OTTAWA (Reuters) - Prime Minister Stephen Harper sounded a likely theme for a looming election on Wednesday, accusing opposition parties of threatening the economy by sending Canadians to the polls over the government's budget.
But the main opposition Liberals said they will try to bring the Conservative government down in a vote on Friday on a non-budget issue, signaling they will push recent ethics scandals as an early campaign theme.
"We have the responsibility to say clearly and unequivocally that this is a government that has lost the confidence of the House of Commons, it is a government that has lost the confidence of Canadians," Liberal leader Michael Ignatieff told reporters.
The Conservative government's budget, presented on Tuesday, was immediately rejected by the opposition parties - setting the stage for a spring election.
"Our economy is not a political game.

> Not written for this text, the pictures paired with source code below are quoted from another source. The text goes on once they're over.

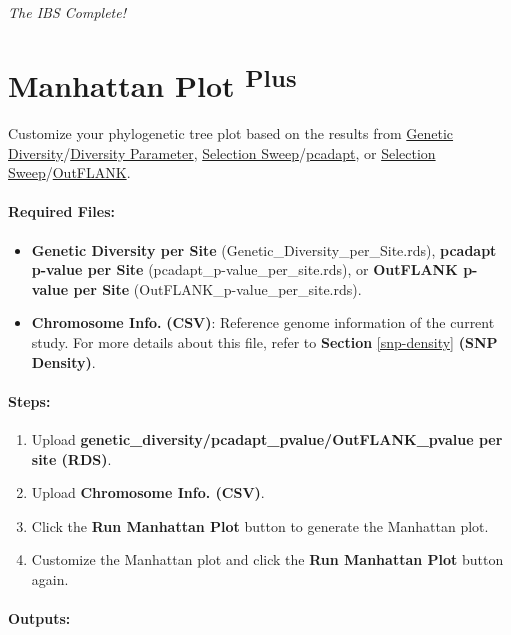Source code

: \documentclass[
]{book}
\providecommand{\tightlist}{%
  \setlength{\itemsep}{0pt}\setlength{\parskip}{0pt}}
\begin{document}
\emph{The IBS Complete!}

\section{\texorpdfstring{Manhattan Plot \textsuperscript{Plus}}{Manhattan Plot Plus}}\label{manhattan-plot-plus}

Customize your phylogenetic tree plot based on the results from \ul{Genetic Diversity}/\ul{Diversity Parameter}, \ul{Selection Sweep}/\ul{pcadapt}, or \ul{Selection Sweep}/\ul{OutFLANK}.

\paragraph*{Required Files:}\label{required-files-2}

\begin{itemize}
\tightlist
\item
  \textbf{Genetic Diversity per Site} (Genetic\_Diversity\_per\_Site.rds), \textbf{pcadapt p-value per Site} (pcadapt\_p-value\_per\_site.rds), or \textbf{OutFLANK p-value per Site} (OutFLANK\_p-value\_per\_site.rds).
\item
  \textbf{Chromosome Info.} \textbf{(CSV)}: Reference genome information of the current study. For more details about this file, refer to \textbf{Section} \ref{snp-density} \textbf{(SNP Density)}.
\end{itemize}

\paragraph*{\texorpdfstring{\textbf{Steps:}}{Steps:}}\label{steps-10}

\begin{enumerate}
\def\labelenumi{\arabic{enumi}.}
\item
  {Upload} \textbf{genetic\_diversity/pcadapt\_pvalue/OutFLANK\_pvalue per site (RDS)}.
\item
  {Upload} \textbf{Chromosome Info. (CSV)}.
\item
  Click the {\textbf{Run Manhattan Plot}} button to generate the Manhattan plot.
\item
  Customize the Manhattan plot and click the {\textbf{Run Manhattan Plot}} button again.
\end{enumerate}

\paragraph*{Outputs:}\label{outputs-19}
\end{document}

The global recovery is still fragile," Harper told reporters in Ottawa, accusing the opposition parties of wanting to trigger "a needless election".
If all three parties were to vote against the budget, the minority Conservative government would fall and an election campaign will start immediately.
Polls show Prime Minister Stephen Harper would easily retain power in an election, although he may not win enough support to win a majority.
The budget promised to shrink the federal deficit by a quarter this year and it included small, targeted measures for low-income seniors, the unemployed and businesses.
But the plan did not go far enough for the opposition New Democrats, the party that had been viewed as most likely to support the budget and keep Harper in power, and party leader Jack Layton joined the other two opposition parties in promising to vote against it.
An election campaign will pit Conservative assurances that only they can be trusted to manage an economy that is still emerging from recession against opposition charges of government sleaze and waste.
This week a Parliamentary committee slapped the government with the first contempt ruling in Canada's history, deciding that the government had hidden the full costs of a spending program. That issue could be debated in Parliament on Wednesday.